The film starts in 1955, in a small town in Illinois. There's a young couple making out in a truck, when unseen to them a large spaceship lands near town. When the boy goes home, there are some strange lights, a creepy shadow of a hand, a scream, and the film cuts to 1983, New York City. Charles is hanging out at home, when his ex-wife and daughter show up. His ex asks him to watch their kid, while she goes home for a few days to help her mother. When she doesn't come back for a couple of weeks, and he can't get a hold of her, he begins to seriously worry. He leaves his daughter with grandma, and drives out to the same small town we saw at the beginning of the film.


Everything still looks very 1950's. But that's the least of Charles worries, when he starts to ask around town, nobody has ever heard of his wife or her family. This seems extremely strange in a town so small. He's about to leave town, when his car breaks down. He stops for a bite to eat, when suddenly there's a laser blast and his car is blown up, and there's a mob outside the restaurant looking very menacing. He does the sensible thing and jumps out the back window, stealing a car from the lot, and begins to tear out of town. On his way out, he catches a glimpse of what looks like an alien, who shoots some kind of death ray, from his face no less, at him as he speeds away, only catching the tail of his car. This is one of the best scenes in the film, and a good set-up for what I hoped would be a fun flick the rest of the way.


When Charles gets back to New York, he tries to get the government involved, but of course nobody believes him, writing him off as a nut-case. That's when he sees a photo in a cheesy tabloid of an alien that looks very much like the one he saw. He visits the paper, where he meets Betty, played by 80's hottie Nancy Allen, who after her own run-in with some weird alien activity believes Chuck's story. Soon they have a gaggle of aliens chasing them through the city, trying to stop their story from getting out any further. Mostly the aliens keep their human disguises, but when they do reveal themselves, the effects are pretty well done.

When the film takes a turn towards a more modern, alien-action-chase, the movie kind of falls apart. They lose most of the comedy that was keeping the film lively, and the filmmaking isn't exciting enough to keep you on the edge of your seat, the way they intended. By this point it's pretty obvious what truly happened to Charles ex-wife, so the film loses the mystery long before the truth is revealed, leaving the ending fairly anti-climatic.

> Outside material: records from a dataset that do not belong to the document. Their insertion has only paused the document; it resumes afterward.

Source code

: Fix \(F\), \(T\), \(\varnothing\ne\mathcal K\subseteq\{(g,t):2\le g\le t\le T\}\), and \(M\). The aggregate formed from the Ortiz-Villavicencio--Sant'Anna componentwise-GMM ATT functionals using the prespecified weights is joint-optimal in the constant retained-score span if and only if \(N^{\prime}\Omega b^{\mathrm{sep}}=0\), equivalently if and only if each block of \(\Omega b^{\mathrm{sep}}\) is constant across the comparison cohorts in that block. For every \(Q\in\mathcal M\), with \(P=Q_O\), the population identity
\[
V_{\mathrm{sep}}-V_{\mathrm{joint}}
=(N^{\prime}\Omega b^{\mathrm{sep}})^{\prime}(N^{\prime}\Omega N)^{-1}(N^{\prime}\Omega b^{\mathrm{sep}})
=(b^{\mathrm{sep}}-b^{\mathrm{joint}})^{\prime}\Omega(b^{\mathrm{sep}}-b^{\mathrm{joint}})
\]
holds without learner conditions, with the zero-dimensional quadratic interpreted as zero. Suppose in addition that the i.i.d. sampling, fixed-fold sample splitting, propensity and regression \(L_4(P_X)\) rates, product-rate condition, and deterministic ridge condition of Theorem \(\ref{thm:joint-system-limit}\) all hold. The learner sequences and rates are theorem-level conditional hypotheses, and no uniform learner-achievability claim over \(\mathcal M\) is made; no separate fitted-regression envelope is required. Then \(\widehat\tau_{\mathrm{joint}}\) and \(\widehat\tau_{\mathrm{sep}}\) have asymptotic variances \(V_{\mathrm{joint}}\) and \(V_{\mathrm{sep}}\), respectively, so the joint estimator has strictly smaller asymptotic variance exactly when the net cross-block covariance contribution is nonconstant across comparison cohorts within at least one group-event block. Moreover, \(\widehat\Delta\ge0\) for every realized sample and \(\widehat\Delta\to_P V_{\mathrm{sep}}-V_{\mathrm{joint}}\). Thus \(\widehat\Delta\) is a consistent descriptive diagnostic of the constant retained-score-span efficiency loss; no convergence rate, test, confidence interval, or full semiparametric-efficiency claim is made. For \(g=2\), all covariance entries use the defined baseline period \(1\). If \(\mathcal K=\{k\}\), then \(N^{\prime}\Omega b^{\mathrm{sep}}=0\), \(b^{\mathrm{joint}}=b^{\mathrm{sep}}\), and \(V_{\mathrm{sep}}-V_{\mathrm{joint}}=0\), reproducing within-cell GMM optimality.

The first half of the film is a throw back to the old sci-fi films of the 1950's. A nice tone is set between loving tribute and straight-up spoof. I thought I was getting into a forgotten cult-classic, but the second half ruins it. It's not terrible, mostly it's the tonal change from spoof to "intense" chase thriller, that didn't work for me. I liked the lead actors; Nancy Allen is always cute on the run. And it was cool to see Paul Le Mat, best known as John Milner from American Graffiti, get a lead role, he has some good leading-man charisma. The sci-fi effects for a low-budget 80's film are fairly well done, the filmmakers knew what they could and couldn't do, so they use them effectively. Strange Invaders might be worth seeing if you're into dark-comedies and/or 1950's alien invasion films. - Grade: C (Seen on 6/4/08)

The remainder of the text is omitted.